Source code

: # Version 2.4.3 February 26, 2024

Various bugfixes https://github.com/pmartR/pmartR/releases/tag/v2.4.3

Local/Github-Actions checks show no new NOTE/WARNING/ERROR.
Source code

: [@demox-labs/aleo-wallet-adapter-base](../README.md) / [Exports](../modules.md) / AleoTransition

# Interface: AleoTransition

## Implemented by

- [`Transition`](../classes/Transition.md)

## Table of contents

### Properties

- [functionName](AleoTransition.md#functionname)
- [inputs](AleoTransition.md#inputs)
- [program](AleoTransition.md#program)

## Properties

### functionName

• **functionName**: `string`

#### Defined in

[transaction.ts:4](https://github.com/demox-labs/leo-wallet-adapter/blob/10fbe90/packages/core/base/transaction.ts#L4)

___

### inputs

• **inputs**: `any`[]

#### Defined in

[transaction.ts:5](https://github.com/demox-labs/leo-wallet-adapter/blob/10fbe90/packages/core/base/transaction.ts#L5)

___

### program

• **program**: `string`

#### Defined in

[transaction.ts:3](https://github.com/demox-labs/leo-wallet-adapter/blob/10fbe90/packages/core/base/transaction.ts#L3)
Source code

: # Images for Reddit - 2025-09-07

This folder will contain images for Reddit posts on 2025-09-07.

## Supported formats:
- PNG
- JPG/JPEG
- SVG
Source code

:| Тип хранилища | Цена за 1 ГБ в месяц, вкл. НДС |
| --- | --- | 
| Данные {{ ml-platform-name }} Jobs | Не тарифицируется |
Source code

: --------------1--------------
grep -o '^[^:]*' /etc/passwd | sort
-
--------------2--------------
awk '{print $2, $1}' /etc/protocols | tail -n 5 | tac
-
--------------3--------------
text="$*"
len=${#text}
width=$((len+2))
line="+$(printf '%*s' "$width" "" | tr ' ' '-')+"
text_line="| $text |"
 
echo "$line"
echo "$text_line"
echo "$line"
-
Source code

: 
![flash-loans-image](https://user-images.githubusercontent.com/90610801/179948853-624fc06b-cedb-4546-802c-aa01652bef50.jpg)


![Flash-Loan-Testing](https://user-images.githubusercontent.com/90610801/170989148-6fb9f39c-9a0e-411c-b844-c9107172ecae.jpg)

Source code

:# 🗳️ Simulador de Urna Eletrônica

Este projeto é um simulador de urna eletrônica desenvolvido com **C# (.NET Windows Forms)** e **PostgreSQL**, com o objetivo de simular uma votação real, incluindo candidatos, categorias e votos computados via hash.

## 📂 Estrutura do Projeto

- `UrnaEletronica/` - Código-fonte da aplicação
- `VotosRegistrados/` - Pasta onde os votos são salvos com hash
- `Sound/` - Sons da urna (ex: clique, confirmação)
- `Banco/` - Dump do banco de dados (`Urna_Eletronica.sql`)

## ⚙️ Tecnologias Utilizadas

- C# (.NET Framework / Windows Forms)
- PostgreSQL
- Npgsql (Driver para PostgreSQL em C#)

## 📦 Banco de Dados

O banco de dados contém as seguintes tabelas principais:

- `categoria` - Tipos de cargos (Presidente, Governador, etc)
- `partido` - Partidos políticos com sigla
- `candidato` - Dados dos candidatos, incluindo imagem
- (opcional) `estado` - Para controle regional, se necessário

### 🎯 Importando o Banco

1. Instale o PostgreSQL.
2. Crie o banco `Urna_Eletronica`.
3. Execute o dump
* * *
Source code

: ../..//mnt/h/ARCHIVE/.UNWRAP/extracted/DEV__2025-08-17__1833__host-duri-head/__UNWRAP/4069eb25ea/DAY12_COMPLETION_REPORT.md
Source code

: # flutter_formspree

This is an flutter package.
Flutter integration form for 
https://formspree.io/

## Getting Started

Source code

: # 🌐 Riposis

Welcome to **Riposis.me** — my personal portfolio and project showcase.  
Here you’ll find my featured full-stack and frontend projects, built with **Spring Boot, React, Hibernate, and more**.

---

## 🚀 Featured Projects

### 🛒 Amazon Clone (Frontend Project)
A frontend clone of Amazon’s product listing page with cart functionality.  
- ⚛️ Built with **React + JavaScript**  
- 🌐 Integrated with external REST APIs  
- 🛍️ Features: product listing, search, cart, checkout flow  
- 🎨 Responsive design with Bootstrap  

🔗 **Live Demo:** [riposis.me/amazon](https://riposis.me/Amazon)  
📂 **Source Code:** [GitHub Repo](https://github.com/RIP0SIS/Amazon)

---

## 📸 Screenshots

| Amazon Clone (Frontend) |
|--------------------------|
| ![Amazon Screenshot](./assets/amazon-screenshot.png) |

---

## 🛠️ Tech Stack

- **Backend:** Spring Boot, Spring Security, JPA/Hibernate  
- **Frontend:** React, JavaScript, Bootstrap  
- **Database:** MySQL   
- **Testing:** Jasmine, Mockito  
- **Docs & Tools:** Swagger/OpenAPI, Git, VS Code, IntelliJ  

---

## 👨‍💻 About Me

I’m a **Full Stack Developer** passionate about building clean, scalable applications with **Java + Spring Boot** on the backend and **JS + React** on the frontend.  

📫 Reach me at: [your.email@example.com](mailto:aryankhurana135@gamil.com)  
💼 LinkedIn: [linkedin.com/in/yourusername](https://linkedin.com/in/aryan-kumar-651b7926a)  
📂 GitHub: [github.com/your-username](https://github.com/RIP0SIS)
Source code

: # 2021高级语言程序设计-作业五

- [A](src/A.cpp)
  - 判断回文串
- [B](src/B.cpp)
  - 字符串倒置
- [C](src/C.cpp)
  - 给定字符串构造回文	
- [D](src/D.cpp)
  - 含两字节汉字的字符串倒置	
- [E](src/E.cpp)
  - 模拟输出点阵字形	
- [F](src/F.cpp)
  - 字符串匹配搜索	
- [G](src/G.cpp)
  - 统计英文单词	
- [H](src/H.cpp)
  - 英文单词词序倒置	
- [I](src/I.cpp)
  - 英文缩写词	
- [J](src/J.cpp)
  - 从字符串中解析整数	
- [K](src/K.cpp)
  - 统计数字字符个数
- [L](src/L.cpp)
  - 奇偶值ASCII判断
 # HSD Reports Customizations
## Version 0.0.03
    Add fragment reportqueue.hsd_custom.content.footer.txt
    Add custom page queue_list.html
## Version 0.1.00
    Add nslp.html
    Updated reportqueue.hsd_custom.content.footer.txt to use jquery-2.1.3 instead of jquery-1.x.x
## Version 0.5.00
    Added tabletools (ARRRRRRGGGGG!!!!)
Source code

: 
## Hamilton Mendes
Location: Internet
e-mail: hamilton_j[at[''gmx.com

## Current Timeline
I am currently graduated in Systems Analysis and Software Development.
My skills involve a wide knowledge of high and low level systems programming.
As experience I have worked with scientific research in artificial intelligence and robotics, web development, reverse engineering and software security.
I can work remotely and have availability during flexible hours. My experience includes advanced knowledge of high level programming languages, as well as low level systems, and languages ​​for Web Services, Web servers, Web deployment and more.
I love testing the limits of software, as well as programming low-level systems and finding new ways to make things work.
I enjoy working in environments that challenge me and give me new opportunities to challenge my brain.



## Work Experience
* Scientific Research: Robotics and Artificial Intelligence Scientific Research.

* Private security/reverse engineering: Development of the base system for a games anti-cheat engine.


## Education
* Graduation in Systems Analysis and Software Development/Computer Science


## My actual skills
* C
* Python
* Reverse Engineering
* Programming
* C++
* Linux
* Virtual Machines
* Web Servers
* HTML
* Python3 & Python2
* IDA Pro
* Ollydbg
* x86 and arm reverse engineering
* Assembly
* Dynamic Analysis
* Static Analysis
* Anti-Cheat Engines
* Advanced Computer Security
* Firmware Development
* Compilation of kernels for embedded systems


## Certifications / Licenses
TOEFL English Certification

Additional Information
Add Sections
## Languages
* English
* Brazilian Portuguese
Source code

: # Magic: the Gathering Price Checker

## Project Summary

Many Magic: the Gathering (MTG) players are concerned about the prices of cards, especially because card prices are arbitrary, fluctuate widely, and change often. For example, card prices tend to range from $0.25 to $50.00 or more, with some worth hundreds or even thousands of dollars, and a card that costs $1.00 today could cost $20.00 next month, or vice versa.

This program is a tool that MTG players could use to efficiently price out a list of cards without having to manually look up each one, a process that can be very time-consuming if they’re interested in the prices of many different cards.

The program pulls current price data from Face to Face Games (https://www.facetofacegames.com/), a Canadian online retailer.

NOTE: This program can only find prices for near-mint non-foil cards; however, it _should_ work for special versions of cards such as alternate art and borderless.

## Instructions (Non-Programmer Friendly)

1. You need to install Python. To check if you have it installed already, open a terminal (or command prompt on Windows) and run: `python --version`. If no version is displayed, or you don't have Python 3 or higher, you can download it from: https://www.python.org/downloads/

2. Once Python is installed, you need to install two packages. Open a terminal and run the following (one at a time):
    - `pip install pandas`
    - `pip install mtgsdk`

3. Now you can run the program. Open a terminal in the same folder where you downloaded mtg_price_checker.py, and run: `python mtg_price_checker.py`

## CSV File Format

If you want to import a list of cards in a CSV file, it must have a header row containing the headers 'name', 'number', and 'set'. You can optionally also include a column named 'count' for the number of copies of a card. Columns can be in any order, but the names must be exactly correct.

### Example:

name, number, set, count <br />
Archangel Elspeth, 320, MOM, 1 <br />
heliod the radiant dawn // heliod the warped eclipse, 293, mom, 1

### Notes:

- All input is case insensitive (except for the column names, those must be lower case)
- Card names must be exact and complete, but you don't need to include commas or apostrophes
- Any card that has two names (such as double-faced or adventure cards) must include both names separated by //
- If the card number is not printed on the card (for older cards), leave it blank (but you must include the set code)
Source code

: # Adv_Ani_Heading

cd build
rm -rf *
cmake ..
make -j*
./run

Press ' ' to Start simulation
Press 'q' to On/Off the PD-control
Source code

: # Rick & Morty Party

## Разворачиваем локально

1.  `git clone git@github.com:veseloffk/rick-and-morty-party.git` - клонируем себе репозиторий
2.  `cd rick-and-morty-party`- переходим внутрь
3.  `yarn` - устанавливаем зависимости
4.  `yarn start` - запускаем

Exercise objective: Check each line above for "Hibernate" and please state only how many have it.

Solution to this problem: 2